BEGIN

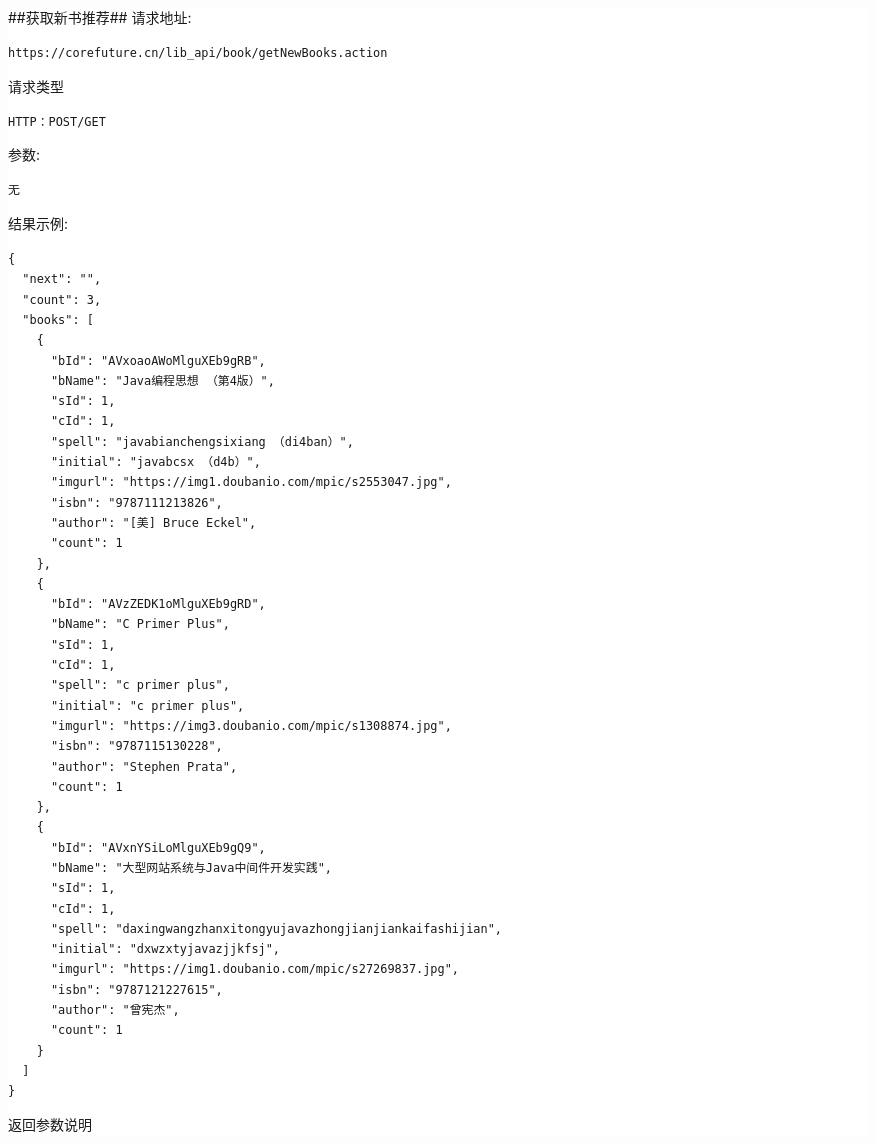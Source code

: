 ##获取新书推荐##
请求地址:

	https://corefuture.cn/lib_api/book/getNewBooks.action

请求类型

	HTTP：POST/GET

参数:

	无

结果示例:

	{
	  "next": "",
	  "count": 3,
	  "books": [
	    {
	      "bId": "AVxoaoAWoMlguXEb9gRB",
	      "bName": "Java编程思想 （第4版）",
	      "sId": 1,
	      "cId": 1,
	      "spell": "javabianchengsixiang （di4ban）",
	      "initial": "javabcsx （d4b）",
	      "imgurl": "https://img1.doubanio.com/mpic/s2553047.jpg",
	      "isbn": "9787111213826",
	      "author": "[美] Bruce Eckel",
	      "count": 1
	    },
	    {
	      "bId": "AVzZEDK1oMlguXEb9gRD",
	      "bName": "C Primer Plus",
	      "sId": 1,
	      "cId": 1,
	      "spell": "c primer plus",
	      "initial": "c primer plus",
	      "imgurl": "https://img3.doubanio.com/mpic/s1308874.jpg",
	      "isbn": "9787115130228",
	      "author": "Stephen Prata",
	      "count": 1
	    },
	    {
	      "bId": "AVxnYSiLoMlguXEb9gQ9",
	      "bName": "大型网站系统与Java中间件开发实践",
	      "sId": 1,
	      "cId": 1,
	      "spell": "daxingwangzhanxitongyujavazhongjianjiankaifashijian",
	      "initial": "dxwzxtyjavazjjkfsj",
	      "imgurl": "https://img1.doubanio.com/mpic/s27269837.jpg",
	      "isbn": "9787121227615",
	      "author": "曾宪杰",
	      "count": 1
	    }
	  ]
	}
返回参数说明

END

**WHAT YOU HAVE TO DO:**
What you give back must be the data above, reproduced exactly and free of pictures.

**ANSWER FOR THIS EXERCISE:**
Source code

: ##获取新书推荐##
请求地址:

	https://corefuture.cn/lib_api/book/getNewBooks.action

请求类型

	HTTP：POST/GET

参数:

	无

结果示例:

	{
	  "next": "",
	  "count": 3,
	  "books": [
	    {
	      "bId": "AVxoaoAWoMlguXEb9gRB",
	      "bName": "Java编程思想 （第4版）",
	      "sId": 1,
	      "cId": 1,
	      "spell": "javabianchengsixiang （di4ban）",
	      "initial": "javabcsx （d4b）",
	      "imgurl": "https://img1.doubanio.com/mpic/s2553047.jpg",
	      "isbn": "9787111213826",
	      "author": "[美] Bruce Eckel",
	      "count": 1
	    },
	    {
	      "bId": "AVzZEDK1oMlguXEb9gRD",
	      "bName": "C Primer Plus",
	      "sId": 1,
	      "cId": 1,
	      "spell": "c primer plus",
	      "initial": "c primer plus",
	      "imgurl": "https://img3.doubanio.com/mpic/s1308874.jpg",
	      "isbn": "9787115130228",
	      "author": "Stephen Prata",
	      "count": 1
	    },
	    {
	      "bId": "AVxnYSiLoMlguXEb9gQ9",
	      "bName": "大型网站系统与Java中间件开发实践",
	      "sId": 1,
	      "cId": 1,
	      "spell": "daxingwangzhanxitongyujavazhongjianjiankaifashijian",
	      "initial": "dxwzxtyjavazjjkfsj",
	      "imgurl": "https://img1.doubanio.com/mpic/s27269837.jpg",
	      "isbn": "9787121227615",
	      "author": "曾宪杰",
	      "count": 1
	    }
	  ]
	}
返回参数说明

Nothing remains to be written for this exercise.